After Kaceytron’s Tweet received hundreds of responses from female gamers joining in on the movement, she partnered with Izzybear 713, a transgender woman streamer on Twitch. 

Last year, a study published by Bryter found that one-third of women who play video games regularly experience abuse or discrimination from other male gamers online. Of those, over half experienced verbal abuse and 10 percent have even been threatened with rape.

It shouldn’t take a demonstration like the “SlutStream” to remind male gamers to treat others like human beings, regardless of their gender or sexual orientation. But this stream is a stern calling for platforms to take harder actions against those who harass and discriminate female gamers. 

Those participating in the “SlutStream” are fighting against not just online harassment, but also how, in many cases, women in the industry are often blamed and persecuted for the abuse they receive from men on streams or in chat rooms.

Just last month, the gaming hardware brand Razer announced it wouldn’t renew Gabriela Cattuzzo’s contract, a popular Brazilian video game streamer with almost 90k followers on Twitch. The decision came after Cattuzzo posted a series of now-deleted tweets stating that “men are trash” in response to the online sexual harassment she faced on the regular — which Razer Brazil considers to be “extremism.” 

In this specific case, Cattuzzo’s ‘extremist’ remarks were in response to a male Twitter user commenting on a photo of Cattuzzo riding a mechanical bull with, “You can ride me as much as you want” in Portuguese.

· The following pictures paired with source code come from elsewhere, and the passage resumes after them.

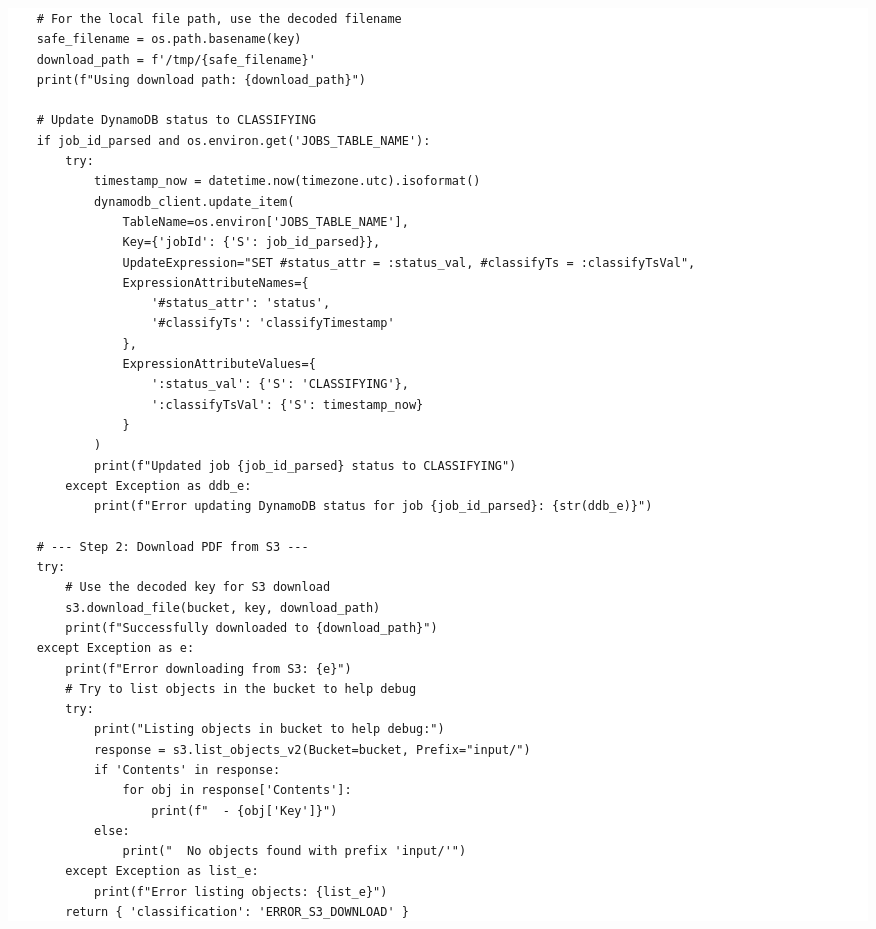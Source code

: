         # For the local file path, use the decoded filename
        safe_filename = os.path.basename(key)
        download_path = f'/tmp/{safe_filename}'
        print(f"Using download path: {download_path}")

        # Update DynamoDB status to CLASSIFYING
        if job_id_parsed and os.environ.get('JOBS_TABLE_NAME'):
            try:
                timestamp_now = datetime.now(timezone.utc).isoformat()
                dynamodb_client.update_item(
                    TableName=os.environ['JOBS_TABLE_NAME'],
                    Key={'jobId': {'S': job_id_parsed}},
                    UpdateExpression="SET #status_attr = :status_val, #classifyTs = :classifyTsVal",
                    ExpressionAttributeNames={
                        '#status_attr': 'status',
                        '#classifyTs': 'classifyTimestamp'
                    },
                    ExpressionAttributeValues={
                        ':status_val': {'S': 'CLASSIFYING'},
                        ':classifyTsVal': {'S': timestamp_now}
                    }
                )
                print(f"Updated job {job_id_parsed} status to CLASSIFYING")
            except Exception as ddb_e:
                print(f"Error updating DynamoDB status for job {job_id_parsed}: {str(ddb_e)}")

        # --- Step 2: Download PDF from S3 ---
        try:
            # Use the decoded key for S3 download
            s3.download_file(bucket, key, download_path)
            print(f"Successfully downloaded to {download_path}")
        except Exception as e:
            print(f"Error downloading from S3: {e}")
            # Try to list objects in the bucket to help debug
            try:
                print("Listing objects in bucket to help debug:")
                response = s3.list_objects_v2(Bucket=bucket, Prefix="input/")
                if 'Contents' in response:
                    for obj in response['Contents']:
                        print(f"  - {obj['Key']}")
                else:
                    print("  No objects found with prefix 'input/'")
            except Exception as list_e:
                print(f"Error listing objects: {list_e}")
            return { 'classification': 'ERROR_S3_DOWNLOAD' }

The #SlutStreamDay coincides with the annual World Day Against Trafficking Persons and will raise money for Freedom 424, a nonprofit charity that partners with organizations around the globe to provide services to victims and raise awareness about sex trafficking around the world. 

Despite KaceyTron’s efforts to curb online harassment, it ultimately falls onto gaming companies, like Twitch, to regulate the harassment that takes place on the platform. As we saw with Cattuzzo, victim blaming happens far too often and online sexual harassment is simply swept under the rug.